Activity: Look at each line below and tally those holding "indicators"; answer with that figure and nothing else.

Material for this exercise:
------------------------------------------------------------------------

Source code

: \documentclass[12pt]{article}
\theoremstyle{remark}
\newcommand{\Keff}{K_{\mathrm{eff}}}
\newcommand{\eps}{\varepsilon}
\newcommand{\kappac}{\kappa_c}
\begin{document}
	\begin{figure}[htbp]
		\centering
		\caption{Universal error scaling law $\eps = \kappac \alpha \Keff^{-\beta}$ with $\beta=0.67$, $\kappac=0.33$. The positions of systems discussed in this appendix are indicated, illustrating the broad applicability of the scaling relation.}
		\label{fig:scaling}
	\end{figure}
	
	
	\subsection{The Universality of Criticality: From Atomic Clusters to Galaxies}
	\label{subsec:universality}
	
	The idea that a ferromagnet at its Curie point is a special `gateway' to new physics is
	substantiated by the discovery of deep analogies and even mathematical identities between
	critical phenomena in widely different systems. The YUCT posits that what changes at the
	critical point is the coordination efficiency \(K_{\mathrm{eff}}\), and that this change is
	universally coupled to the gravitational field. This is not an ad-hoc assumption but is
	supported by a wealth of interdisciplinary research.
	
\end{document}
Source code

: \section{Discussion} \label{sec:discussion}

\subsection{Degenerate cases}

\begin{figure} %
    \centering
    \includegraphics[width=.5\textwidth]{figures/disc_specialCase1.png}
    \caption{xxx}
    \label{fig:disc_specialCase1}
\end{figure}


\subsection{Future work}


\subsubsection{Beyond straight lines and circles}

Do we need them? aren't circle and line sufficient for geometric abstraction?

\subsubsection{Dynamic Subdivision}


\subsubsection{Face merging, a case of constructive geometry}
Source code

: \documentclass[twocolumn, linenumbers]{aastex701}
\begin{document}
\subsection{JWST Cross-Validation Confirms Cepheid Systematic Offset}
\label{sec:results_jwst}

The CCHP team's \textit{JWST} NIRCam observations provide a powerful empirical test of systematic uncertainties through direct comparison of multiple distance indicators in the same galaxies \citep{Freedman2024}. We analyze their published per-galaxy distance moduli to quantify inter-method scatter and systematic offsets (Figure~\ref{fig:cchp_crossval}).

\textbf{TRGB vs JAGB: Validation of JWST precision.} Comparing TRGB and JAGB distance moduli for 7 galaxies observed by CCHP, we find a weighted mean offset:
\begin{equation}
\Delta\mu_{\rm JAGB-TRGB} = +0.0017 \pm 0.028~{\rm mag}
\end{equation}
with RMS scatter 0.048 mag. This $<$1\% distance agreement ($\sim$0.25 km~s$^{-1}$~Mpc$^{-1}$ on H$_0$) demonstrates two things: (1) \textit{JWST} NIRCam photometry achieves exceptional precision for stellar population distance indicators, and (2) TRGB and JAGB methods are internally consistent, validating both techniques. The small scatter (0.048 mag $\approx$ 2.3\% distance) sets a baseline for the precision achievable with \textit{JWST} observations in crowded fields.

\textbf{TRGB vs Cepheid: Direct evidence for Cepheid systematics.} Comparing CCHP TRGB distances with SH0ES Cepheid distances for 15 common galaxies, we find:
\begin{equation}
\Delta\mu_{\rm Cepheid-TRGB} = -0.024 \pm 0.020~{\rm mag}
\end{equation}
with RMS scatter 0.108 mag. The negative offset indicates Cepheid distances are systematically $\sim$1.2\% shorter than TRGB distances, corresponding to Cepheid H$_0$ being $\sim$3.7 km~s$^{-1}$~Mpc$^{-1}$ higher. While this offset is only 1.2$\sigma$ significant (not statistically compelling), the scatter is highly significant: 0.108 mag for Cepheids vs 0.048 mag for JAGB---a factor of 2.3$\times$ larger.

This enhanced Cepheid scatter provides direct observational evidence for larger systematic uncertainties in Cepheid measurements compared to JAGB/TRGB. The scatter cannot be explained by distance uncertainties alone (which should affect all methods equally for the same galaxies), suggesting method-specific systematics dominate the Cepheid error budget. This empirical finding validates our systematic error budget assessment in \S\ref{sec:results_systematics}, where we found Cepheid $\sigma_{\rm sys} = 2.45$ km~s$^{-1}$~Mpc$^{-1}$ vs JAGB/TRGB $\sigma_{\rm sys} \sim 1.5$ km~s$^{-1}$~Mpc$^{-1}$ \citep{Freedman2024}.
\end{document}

------------------------------------------------------------------------

Worked solution: 2